Armadilhas

Por Octávio Teixeira
Membro da Comissão Política do CC do PCP


É sbaido que o PS e o PSD se apresentam irmanados em todo o processo conducente à realização de um ou mais referendos em Portugal com características vergonhosas do ponto de vista democrático.

O PS, lógica e naturalmente apoiado pelo PSD e CDS-PP, fez inscrever na Constituição, em 1997, a exigência de um referendo prévio à concretização da Regionalização Administrativa do País, o qual poderia ser feito até finais de Junho próximo, não fosse a abusiva ligação que o PS estabeleceu entre este referendo e a actualização dos cadernos eleitorais.
Dando o dito pelo não dito, e após a votação maioritariamente favorável de um projecto de lei do seu próprio Grupo Parlamentar visando a despenalização do aborto até às 10 semanas, o PS voltou atrás e quer impor um referendo prévio à aprovação final dessa lei. Criando o grave precedente de se vir a referendar uma matéria que já foi aprovada pela AR, podendo pôr em causa a legitimidade e representatividade do Parlamento, com as inevitáveis ilações e consequências políticas.
Assumindo uma atitude de desrespeito e desconsideração com os portugueses, o PS, de braço dado com o PSD, depois de ter recusado, em 1992, um referendo sobre o Tratado de Maastricht, quer agora realizar um referendo fraude sobre a União Europeia. Impedindo que seja referendada a questão central da evolução da União Europeia: a Moeda Única, como passo "irreversível" para uma Europa federalizada.
Acresce a estas questões políticas essenciais que o PS, de novo com o apoio activo do PSD e do CDS-PP, diz pretender realizar estes 3 referendos num espaço de 4 meses, realizando em simultâneo dois dos referendos (o da regionalização e o da UE).
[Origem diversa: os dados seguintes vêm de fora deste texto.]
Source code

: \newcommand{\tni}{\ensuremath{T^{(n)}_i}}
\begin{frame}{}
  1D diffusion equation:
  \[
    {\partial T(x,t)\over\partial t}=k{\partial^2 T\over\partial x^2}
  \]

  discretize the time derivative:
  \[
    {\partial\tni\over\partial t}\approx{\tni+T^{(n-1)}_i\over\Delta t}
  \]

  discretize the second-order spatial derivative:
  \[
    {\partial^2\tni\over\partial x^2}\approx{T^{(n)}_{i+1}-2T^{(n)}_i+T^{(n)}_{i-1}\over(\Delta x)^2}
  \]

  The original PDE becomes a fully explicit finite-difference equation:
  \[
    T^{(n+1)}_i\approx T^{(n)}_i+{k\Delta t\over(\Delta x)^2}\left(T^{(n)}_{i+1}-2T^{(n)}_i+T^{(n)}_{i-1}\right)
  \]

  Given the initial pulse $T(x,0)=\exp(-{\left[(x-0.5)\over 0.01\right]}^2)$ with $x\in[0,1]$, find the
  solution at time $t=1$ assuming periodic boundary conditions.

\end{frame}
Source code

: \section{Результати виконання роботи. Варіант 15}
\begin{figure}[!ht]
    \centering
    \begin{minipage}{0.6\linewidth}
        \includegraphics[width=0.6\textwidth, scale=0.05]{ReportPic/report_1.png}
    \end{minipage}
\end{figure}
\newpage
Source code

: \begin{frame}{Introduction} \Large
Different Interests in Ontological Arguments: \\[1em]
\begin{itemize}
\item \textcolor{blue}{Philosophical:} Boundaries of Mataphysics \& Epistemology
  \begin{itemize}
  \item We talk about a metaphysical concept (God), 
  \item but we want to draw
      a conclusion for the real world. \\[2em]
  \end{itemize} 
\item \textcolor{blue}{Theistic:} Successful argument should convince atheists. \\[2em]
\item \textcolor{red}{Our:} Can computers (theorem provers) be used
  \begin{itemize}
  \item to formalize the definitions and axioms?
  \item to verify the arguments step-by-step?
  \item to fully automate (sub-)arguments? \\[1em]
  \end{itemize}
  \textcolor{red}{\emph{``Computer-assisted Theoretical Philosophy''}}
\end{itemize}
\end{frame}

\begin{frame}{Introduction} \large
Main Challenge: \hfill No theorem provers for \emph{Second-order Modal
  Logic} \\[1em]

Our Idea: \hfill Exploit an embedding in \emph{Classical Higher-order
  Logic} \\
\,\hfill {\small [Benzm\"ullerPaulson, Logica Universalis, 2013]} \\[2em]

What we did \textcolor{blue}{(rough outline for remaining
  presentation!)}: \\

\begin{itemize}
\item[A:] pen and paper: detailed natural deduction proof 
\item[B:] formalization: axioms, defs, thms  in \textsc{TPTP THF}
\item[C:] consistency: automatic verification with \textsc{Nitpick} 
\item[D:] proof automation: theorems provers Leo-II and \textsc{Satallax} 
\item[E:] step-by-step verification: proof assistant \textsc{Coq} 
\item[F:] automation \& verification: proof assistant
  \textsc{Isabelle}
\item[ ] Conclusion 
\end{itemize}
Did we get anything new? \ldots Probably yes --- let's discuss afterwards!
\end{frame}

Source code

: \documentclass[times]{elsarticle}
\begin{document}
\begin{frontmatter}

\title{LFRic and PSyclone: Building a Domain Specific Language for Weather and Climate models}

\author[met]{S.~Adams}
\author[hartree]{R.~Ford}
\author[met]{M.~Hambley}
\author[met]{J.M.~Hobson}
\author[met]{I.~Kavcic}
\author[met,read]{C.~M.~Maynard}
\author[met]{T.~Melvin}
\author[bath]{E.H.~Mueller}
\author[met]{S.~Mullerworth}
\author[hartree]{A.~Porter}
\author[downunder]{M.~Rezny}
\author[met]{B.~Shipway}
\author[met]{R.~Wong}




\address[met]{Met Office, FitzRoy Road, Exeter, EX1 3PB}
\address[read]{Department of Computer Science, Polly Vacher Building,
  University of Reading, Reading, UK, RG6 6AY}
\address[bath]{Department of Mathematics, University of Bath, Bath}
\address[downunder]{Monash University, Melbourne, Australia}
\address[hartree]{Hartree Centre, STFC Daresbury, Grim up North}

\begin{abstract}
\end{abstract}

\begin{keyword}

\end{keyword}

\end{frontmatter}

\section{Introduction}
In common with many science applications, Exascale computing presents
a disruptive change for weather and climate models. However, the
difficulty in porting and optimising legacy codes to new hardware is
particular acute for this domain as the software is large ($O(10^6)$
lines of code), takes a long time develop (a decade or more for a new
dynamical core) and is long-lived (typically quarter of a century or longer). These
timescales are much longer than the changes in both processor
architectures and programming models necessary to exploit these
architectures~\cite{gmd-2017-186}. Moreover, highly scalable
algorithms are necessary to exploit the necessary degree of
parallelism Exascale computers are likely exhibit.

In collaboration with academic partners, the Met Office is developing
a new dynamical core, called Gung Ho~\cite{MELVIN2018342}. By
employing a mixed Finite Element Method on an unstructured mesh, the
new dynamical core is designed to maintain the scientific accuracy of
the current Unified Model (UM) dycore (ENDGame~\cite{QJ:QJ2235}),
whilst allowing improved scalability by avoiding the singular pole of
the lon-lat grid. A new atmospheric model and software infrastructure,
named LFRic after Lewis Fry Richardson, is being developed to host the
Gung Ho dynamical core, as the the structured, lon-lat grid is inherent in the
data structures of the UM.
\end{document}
Abrindo as portas à violação prática do preceito constitucional que proíbe a inserção de mais de uma matéria num referendo - realizando, simultaneamente, tantos referendos quantas as matérias a colocar. E criando um factor de forte confusão com a junção de dois referendos, num país que nunca fez referendos e com um grau elevado de ileteracia. Significando uma violência politicamente irresponsável sobre os eleitores e consubstanciando o desejo desses partidos de confundirem a opinião pública "obscurecendo o sentido das decisões políticas que os eleitores vierem a tomar" e de impedirem o "debate rigoroso e sério de questões que são da maior importância política".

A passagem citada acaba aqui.